◆ Your objective: Please quote only the lines that start at the one with "large-field history sum" and go on to the last line of the data, both ends kept.

Dataset entries:
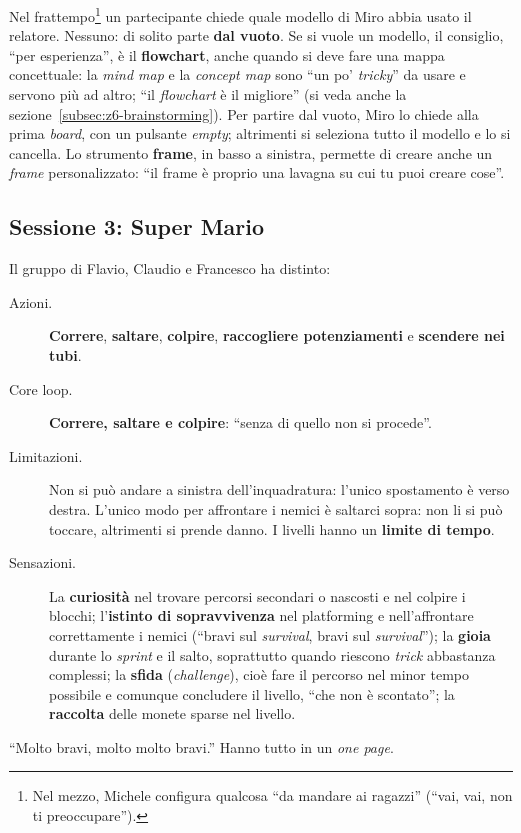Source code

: Nel frattempo\footnote{Nel mezzo, Michele configura qualcosa ``da mandare ai
ragazzi'' (``vai, vai, non ti preoccupare'').} un partecipante chiede quale
modello di Miro abbia usato il relatore. Nessuno: di solito parte \textbf{dal
vuoto}. Se si vuole un modello, il consiglio, ``per esperienza'', è il
\textbf{flowchart}, anche quando si deve fare una mappa concettuale: la
\emph{mind map} e la \emph{concept map} sono ``un po' \emph{tricky}'' da usare e
servono più ad altro; ``il \emph{flowchart} è il migliore'' (si veda anche la
sezione~\ref{subsec:z6-brainstorming}). Per partire dal vuoto, Miro lo chiede
alla prima \emph{board}, con un pulsante \emph{empty}; altrimenti si seleziona
tutto il modello e lo si cancella. Lo strumento \textbf{frame}, in basso a
sinistra, permette di creare anche un \emph{frame} personalizzato: ``il frame è
proprio una lavagna su cui tu puoi creare cose''.

\subsection{Sessione 3: Super Mario}

Il gruppo di Flavio, Claudio e Francesco ha distinto:
\begin{description}
  \item[Azioni.] \textbf{Correre}, \textbf{saltare}, \textbf{colpire},
        \textbf{raccogliere potenziamenti} e \textbf{scendere nei tubi}.
  \item[Core loop.] \textbf{Correre, saltare e colpire}: ``senza di quello non
        si procede''.
  \item[Limitazioni.] Non si può andare a sinistra dell'inquadratura: l'unico
        spostamento è verso destra. L'unico modo per affrontare i nemici è
        saltarci sopra: non li si può toccare, altrimenti si prende danno. I
        livelli hanno un \textbf{limite di tempo}.
  \item[Sensazioni.] La \textbf{curiosità} nel trovare percorsi secondari o
        nascosti e nel colpire i blocchi; l'\textbf{istinto di sopravvivenza} nel
        platforming e nell'affrontare correttamente i nemici (``bravi sul
        \emph{survival}, bravi sul \emph{survival}''); la \textbf{gioia} durante
        lo \emph{sprint} e il salto, soprattutto quando riescono \emph{trick}
        abbastanza complessi; la \textbf{sfida} (\emph{challenge}), cioè fare il
        percorso nel minor tempo possibile e comunque concludere il livello,
        ``che non è scontato''; la \textbf{raccolta} delle monete sparse nel
        livello.
\end{description}
``Molto bravi, molto molto bravi.'' Hanno tutto in un \emph{one page}.

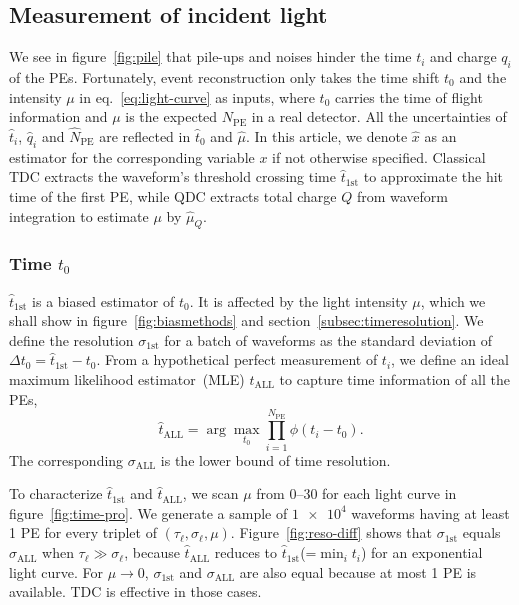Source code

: \subsection{Measurement of incident light}
\label{sec:time}
We see in figure~\ref{fig:pile} that pile-ups and noises hinder the time $t_i$ and charge $q_i$ of the PEs. Fortunately, event reconstruction only takes the time shift $t_0$ and the intensity $\mu$ in eq.~\eqref{eq:light-curve} as inputs, where $t_0$ carries the time of flight information and $\mu$ is the expected $N_\mathrm{PE}$ in a real detector.  All the uncertainties of $\hat{t}_i$, $\hat{q}_i$ and $\hat{N}_\mathrm{PE}$ are reflected in $\hat{t}_0$ and $\hat{\mu}$. In this article, we denote $\hat{x}$ as an estimator for the corresponding variable $x$ if not otherwise specified.  Classical TDC extracts the waveform's threshold crossing time $\hat{t}_\mathrm{1st}$ to approximate the hit time of the first PE, while QDC extracts total charge $Q$ from waveform integration to estimate $\mu$ by $\hat{\mu}_Q$.

\subsubsection{Time $t_0$}
\label{sec:time-shift-t_0}

$\hat{t}_\mathrm{1st}$ is a biased estimator of $t_0$.  It is affected by the light intensity $\mu$, which we shall show in figure~\ref{fig:biasmethods} and section~\ref{subsec:timeresolution}. We define the resolution $\sigma_\mathrm{1st}$ for a batch of waveforms as the standard deviation of $\Delta t_0 = \hat{t}_\mathrm{1st} - t_0$. From a hypothetical perfect measurement of $t_i$, we define an ideal maximum likelihood estimator~(MLE) $\hat{t}_\mathrm{ALL}$ to capture time information of all the PEs,
\begin{equation}
  \label{eq:2}
  \hat{t}_\mathrm{ALL} = \arg\underset{t_0}{\max} \prod_{i=1}^{N_\mathrm{PE}} \phi(t_i-t_0).
\end{equation}
The corresponding $\sigma_\mathrm{ALL}$ is the lower bound of time resolution. 

To characterize $\hat{t}_\mathrm{1st}$ and $\hat{t}_\mathrm{ALL}$, we scan $\mu$ from \numrange{0}{30} for each light curve in figure~\ref{fig:time-pro}. We generate a sample of $\num[retain-unity-mantissa=false]{1e4}$ waveforms having at least 1 PE for every triplet of $(\tau_\ell, \sigma_\ell, \mu)$.  Figure~\ref{fig:reso-diff} shows that $\sigma_{\mathrm{1st}}$ equals $\sigma_{\mathrm{ALL}}$ when $\tau_\ell \gg \sigma_\ell$, because $\hat{t}_\mathrm{ALL}$ reduces to $\hat{t}_\mathrm{1st}$(=$\min_i t_i$) for an exponential light curve. For $\mu \to 0$, $\sigma_{\mathrm{1st}}$ and $\sigma_{\mathrm{ALL}}$ are also equal because at most 1 PE is available.  TDC is effective in those cases.

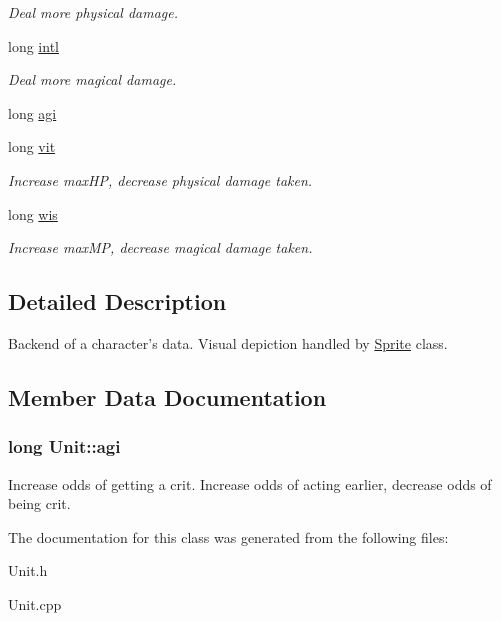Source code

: \begin{DoxyCompactItemize}
\begin{DoxyCompactList}\small\item\em Deal more physical damage. \end{DoxyCompactList}\item 
long \hyperlink{class_unit_a91dbc8f2eb12f1b1ce62263e4e03dc02}{intl}\hypertarget{class_unit_a91dbc8f2eb12f1b1ce62263e4e03dc02}{}\label{class_unit_a91dbc8f2eb12f1b1ce62263e4e03dc02}

\begin{DoxyCompactList}\small\item\em Deal more magical damage. \end{DoxyCompactList}\item 
long \hyperlink{class_unit_acc22dc8845ffb44a9071ab9560704bbd}{agi}
\item 
long \hyperlink{class_unit_a16db72251b952028a99bee4afb1a6ad0}{vit}\hypertarget{class_unit_a16db72251b952028a99bee4afb1a6ad0}{}\label{class_unit_a16db72251b952028a99bee4afb1a6ad0}

\begin{DoxyCompactList}\small\item\em Increase max\+HP, decrease physical damage taken. \end{DoxyCompactList}\item 
long \hyperlink{class_unit_a86ac8a7ba67d41fb6c034cd814167b1d}{wis}\hypertarget{class_unit_a86ac8a7ba67d41fb6c034cd814167b1d}{}\label{class_unit_a86ac8a7ba67d41fb6c034cd814167b1d}

\begin{DoxyCompactList}\small\item\em Increase max\+MP, decrease magical damage taken. \end{DoxyCompactList}\end{DoxyCompactItemize}


\subsection{Detailed Description}
Backend of a character’s data. Visual depiction handled by \hyperlink{class_sprite}{Sprite} class. 

\subsection{Member Data Documentation}
\subsubsection[{\texorpdfstring{agi}{agi}}]{\setlength{\rightskip}{0pt plus 5cm}long Unit\+::agi\hspace{0.3cm}{\ttfamily [protected]}}\hypertarget{class_unit_acc22dc8845ffb44a9071ab9560704bbd}{}\label{class_unit_acc22dc8845ffb44a9071ab9560704bbd}
Increase odds of getting a crit. Increase odds of acting earlier, decrease odds of being crit. 

The documentation for this class was generated from the following files\+:\begin{DoxyCompactItemize}
\item 
Unit.\+h\item 
Unit.\+cpp\end{DoxyCompactItemize}

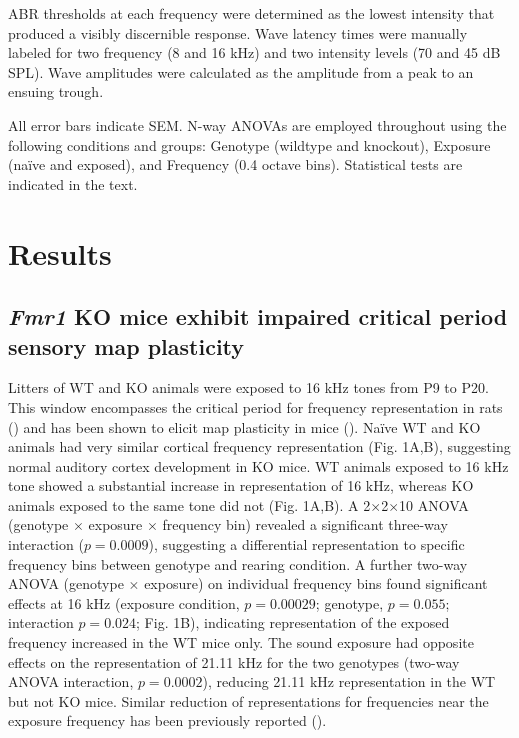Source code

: ABR thresholds at each frequency were determined as the lowest intensity that produced a visibly discernible response. Wave latency times were manually labeled for two frequency (8 and 16 kHz) and two intensity levels (70 and 45 dB SPL). Wave amplitudes were calculated as the amplitude from a peak to an ensuing trough.

All error bars indicate SEM. N-way ANOVAs are employed throughout using the following conditions and groups: Genotype (wildtype and knockout), Exposure (na\"ive and exposed), and Frequency (0.4 octave bins). Statistical tests are indicated in the text.

\section{Results}

\subsection{\textit{Fmr1} KO mice exhibit impaired critical period sensory map plasticity}

Litters of WT and KO animals were exposed to 16 kHz tones from P9 to P20. This window encompasses the critical period for frequency representation in rats (\cite{DeVillers-Sidani2007, Insanally2009}) and has been shown to elicit map plasticity in mice (\cite{Barkat2011}). Na\"ive WT and KO animals had very similar cortical frequency representation (Fig. 1A,B), suggesting normal auditory cortex development in KO mice. WT animals exposed to 16 kHz tone showed a substantial increase in representation of 16 kHz, whereas KO animals exposed to the same tone did not (Fig. 1A,B). A 2$\times$2$\times$10 ANOVA (genotype $\times$ exposure $\times$ frequency bin) revealed a significant three-way interaction ($p=0.0009$), suggesting a differential representation to specific frequency bins between genotype and rearing condition. A further two-way ANOVA (genotype $\times$ exposure) on individual frequency bins found significant effects at 16 kHz (exposure condition, $p=0.00029$; genotype, $p=0.055$; interaction $p=0.024$; Fig. 1B), indicating representation of the exposed frequency increased in the WT mice only. The sound exposure had opposite effects on the representation of 21.11 kHz for the two genotypes (two-way ANOVA interaction, $p=0.0002$), reducing 21.11 kHz representation in the WT but not KO mice. Similar reduction of representations for frequencies near the exposure frequency has been previously reported (\cite{Han2007}).

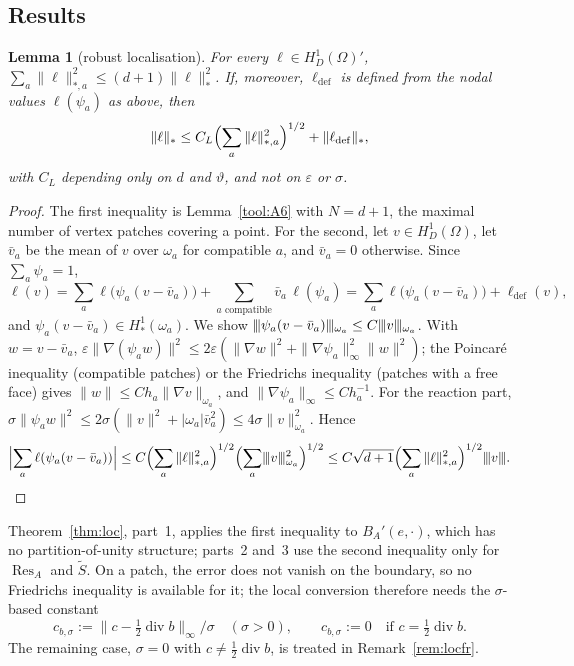 \documentclass[11pt]{article}
\newcommand{\tnorm}[1]{\lvert\kern-0.25ex\lvert\kern-0.25ex\lvert #1\rvert\kern-0.25ex\rvert\kern-0.25ex\rvert}
\newcommand{\eps}{\varepsilon}
\newcommand{\Res}{\operatorname{Res}}
\newcommand{\Stil}{\tilde S}
\newcommand{\dv}{\operatorname{div}}
\newcommand{\defe}{\mathrm{def}}
\theoremstyle{plain}
\newtheorem{lemma}[theorem]{Lemma}
\theoremstyle{remark}
\numberwithin{equation}{section}
\begin{document}
\subsection{Results}

\begin{lemma}[robust localisation]\label{lem:L}
For every $\ell\in H^1_D(\Omega)'$, $\sum_a\|\ell\|_{*,a}^2\le(d+1)\|\ell\|_*^2$. If, moreover,
$\ell_\defe$ is defined from the nodal values $\ell(\psi_a)$ as above, then
\[
  \|\ell\|_*\le C_L\Bigl(\sum_a\|\ell\|_{*,a}^2\Bigr)^{1/2}+\|\ell_\defe\|_*,
\]
with $C_L$ depending only on $d$ and $\vartheta$, and not on $\eps$ or $\sigma$.
\end{lemma}

\begin{proof}
The first inequality is Lemma~\ref{tool:A6} with $N=d+1$, the maximal number of vertex patches
covering a point. For the second, let $v\in H^1_D(\Omega)$, let $\bar v_a$ be the mean of $v$ over
$\omega_a$ for compatible $a$, and $\bar v_a=0$ otherwise. Since $\sum_a\psi_a=1$,
\[
  \ell(v)=\sum_a\ell\bigl(\psi_a(v-\bar v_a)\bigr)+\sum_{a\text{ compatible}}\bar v_a\,\ell(\psi_a)
  =\sum_a\ell\bigl(\psi_a(v-\bar v_a)\bigr)+\ell_\defe(v),
\]
and $\psi_a(v-\bar v_a)\in H^1_*(\omega_a)$. We show
$\tnorm{\psi_a(v-\bar v_a)}_{\omega_a}\le C\tnorm{v}_{\omega_a}$. With $w=v-\bar v_a$,
$\eps\|\nabla(\psi_aw)\|^2\le2\eps(\|\nabla w\|^2+\|\nabla\psi_a\|_\infty^2\|w\|^2)$; the Poincar\'e
inequality (compatible patches) or the Friedrichs inequality (patches with a free face) gives
$\|w\|\le Ch_a\|\nabla v\|_{\omega_a}$, and $\|\nabla\psi_a\|_\infty\le Ch_a^{-1}$. For the reaction
part, $\sigma\|\psi_aw\|^2\le2\sigma(\|v\|^2+|\omega_a|\bar v_a^2)\le4\sigma\|v\|_{\omega_a}^2$. Hence
\[
  \Bigl|\sum_a\ell(\psi_a(v-\bar v_a))\Bigr|\le C\Bigl(\sum_a\|\ell\|_{*,a}^2\Bigr)^{1/2}\Bigl(\sum_a\tnorm{v}_{\omega_a}^2\Bigr)^{1/2}
  \le C\sqrt{d+1}\Bigl(\sum_a\|\ell\|_{*,a}^2\Bigr)^{1/2}\tnorm{v}.\qedhere
\]
\end{proof}

Theorem~\ref{thm:loc}, part~1, applies the first inequality to $B_A'(e,\cdot)$, which has no
partition-of-unity structure; parts~2 and~3 use the second inequality only for $\Res_A$ and $\Stil$.
On a patch, the error does not vanish on the boundary, so no Friedrichs inequality is available for
it; the local conversion therefore needs the $\sigma$-based constant
\[
  c_{b,\sigma}:=\|c-\tfrac12\dv b\|_\infty/\sigma\quad(\sigma>0),\qquad c_{b,\sigma}:=0\quad\text{if }c=\tfrac12\dv b.
\]
The remaining case, $\sigma=0$ with $c\ne\frac12\dv b$, is treated in Remark~\ref{rem:locfr}.
\end{document}
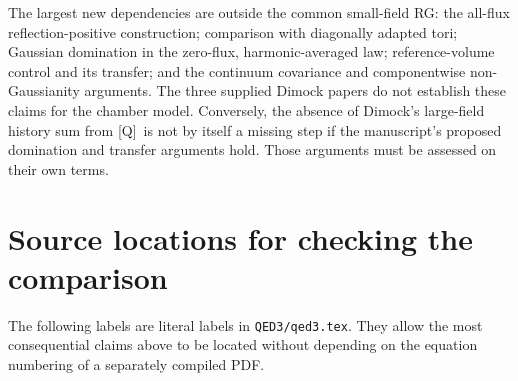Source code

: \documentclass[11pt]{article}
\numberwithin{equation}{section}
\newcommand{\Q}{\textup{[Q]}}
\begin{document}
The largest new dependencies are outside the common small-field RG:
the all-flux reflection-positive construction; comparison with
diagonally adapted tori; Gaussian domination in the zero-flux,
harmonic-averaged law; reference-volume control and its transfer;
and the continuum covariance and componentwise non-Gaussianity
arguments. The three supplied Dimock papers do not establish these
claims for the chamber model. Conversely, the absence of Dimock's
large-field history sum from \Q\ is not by itself a missing step if
the manuscript's proposed domination and transfer arguments hold.
Those arguments must be assessed on their own terms.

\section{Source locations for checking the comparison}

The following labels are literal labels in \texttt{QED3/qed3.tex}.
They allow the most consequential claims above to be located without
depending on the equation numbering of a separately compiled PDF.
\end{document}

◆ Answer for this exercise:
large-field history sum from \Q\ is not by itself a missing step if
the manuscript's proposed domination and transfer arguments hold.
Those arguments must be assessed on their own terms.

\section{Source locations for checking the comparison}

The following labels are literal labels in \texttt{QED3/qed3.tex}.
They allow the most consequential claims above to be located without
depending on the equation numbering of a separately compiled PDF.
\end{document}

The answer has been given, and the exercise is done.